EXERCISE AIM
Check the lines of the listing below for the word "yourselves", and state only how many have it.

DATA LISTING
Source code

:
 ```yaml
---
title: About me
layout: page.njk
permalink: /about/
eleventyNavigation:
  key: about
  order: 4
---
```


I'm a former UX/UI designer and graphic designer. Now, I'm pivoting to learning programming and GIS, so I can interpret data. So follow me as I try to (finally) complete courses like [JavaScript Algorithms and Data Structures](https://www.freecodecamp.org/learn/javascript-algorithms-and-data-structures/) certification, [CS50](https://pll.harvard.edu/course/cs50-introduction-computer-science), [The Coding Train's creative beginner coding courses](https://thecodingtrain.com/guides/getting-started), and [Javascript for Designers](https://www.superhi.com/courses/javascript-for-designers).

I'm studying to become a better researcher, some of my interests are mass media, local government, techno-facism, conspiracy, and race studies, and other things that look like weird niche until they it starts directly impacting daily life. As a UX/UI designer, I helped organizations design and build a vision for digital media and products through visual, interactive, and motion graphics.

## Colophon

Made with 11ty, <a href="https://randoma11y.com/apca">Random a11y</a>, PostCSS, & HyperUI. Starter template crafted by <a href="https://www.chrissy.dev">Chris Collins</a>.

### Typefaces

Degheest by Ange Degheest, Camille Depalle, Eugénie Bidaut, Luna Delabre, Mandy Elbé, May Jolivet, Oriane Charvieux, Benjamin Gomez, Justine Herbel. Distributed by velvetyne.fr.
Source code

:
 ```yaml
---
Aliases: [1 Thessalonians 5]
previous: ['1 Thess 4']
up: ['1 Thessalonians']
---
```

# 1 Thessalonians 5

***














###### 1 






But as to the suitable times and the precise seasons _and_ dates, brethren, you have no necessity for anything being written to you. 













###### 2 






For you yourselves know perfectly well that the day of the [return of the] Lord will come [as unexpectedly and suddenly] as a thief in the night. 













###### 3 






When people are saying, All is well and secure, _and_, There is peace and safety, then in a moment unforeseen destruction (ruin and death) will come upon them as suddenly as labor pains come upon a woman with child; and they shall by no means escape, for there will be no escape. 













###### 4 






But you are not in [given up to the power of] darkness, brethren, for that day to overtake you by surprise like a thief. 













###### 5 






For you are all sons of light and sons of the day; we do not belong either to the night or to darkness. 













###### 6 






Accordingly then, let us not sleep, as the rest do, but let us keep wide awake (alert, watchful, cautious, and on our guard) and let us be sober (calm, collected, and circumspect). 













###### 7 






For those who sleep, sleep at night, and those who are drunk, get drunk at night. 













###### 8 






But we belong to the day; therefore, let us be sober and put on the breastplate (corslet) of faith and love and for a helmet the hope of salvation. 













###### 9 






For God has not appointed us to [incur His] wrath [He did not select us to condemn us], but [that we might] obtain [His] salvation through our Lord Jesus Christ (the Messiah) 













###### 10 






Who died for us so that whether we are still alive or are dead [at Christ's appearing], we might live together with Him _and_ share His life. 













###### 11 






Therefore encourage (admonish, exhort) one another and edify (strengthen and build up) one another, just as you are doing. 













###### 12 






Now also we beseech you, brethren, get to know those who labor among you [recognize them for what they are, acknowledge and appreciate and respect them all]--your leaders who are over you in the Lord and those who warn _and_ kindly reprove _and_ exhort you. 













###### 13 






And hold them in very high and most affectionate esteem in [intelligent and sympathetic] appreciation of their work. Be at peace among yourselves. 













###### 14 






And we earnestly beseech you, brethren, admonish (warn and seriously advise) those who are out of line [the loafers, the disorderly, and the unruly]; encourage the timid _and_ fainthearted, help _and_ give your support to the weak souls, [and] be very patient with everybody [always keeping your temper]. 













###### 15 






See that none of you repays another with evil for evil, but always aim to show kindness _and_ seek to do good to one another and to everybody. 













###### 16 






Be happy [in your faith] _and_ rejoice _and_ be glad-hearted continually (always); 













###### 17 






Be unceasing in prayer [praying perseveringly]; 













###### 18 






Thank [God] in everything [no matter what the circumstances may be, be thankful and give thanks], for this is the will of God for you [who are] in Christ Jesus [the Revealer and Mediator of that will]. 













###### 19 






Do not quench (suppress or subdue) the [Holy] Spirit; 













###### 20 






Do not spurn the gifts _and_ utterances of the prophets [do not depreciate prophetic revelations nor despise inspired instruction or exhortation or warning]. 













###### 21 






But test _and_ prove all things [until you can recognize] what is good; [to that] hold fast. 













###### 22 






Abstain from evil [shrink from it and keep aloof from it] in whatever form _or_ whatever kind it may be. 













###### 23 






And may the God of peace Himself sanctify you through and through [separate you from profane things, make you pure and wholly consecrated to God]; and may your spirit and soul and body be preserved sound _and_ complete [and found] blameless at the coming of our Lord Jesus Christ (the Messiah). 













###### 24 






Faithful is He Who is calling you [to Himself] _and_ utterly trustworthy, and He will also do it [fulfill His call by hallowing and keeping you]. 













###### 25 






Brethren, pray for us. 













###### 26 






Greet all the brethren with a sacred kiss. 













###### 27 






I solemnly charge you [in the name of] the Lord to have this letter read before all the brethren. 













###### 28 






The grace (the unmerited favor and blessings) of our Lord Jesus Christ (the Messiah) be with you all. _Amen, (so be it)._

ANSWER BOX
2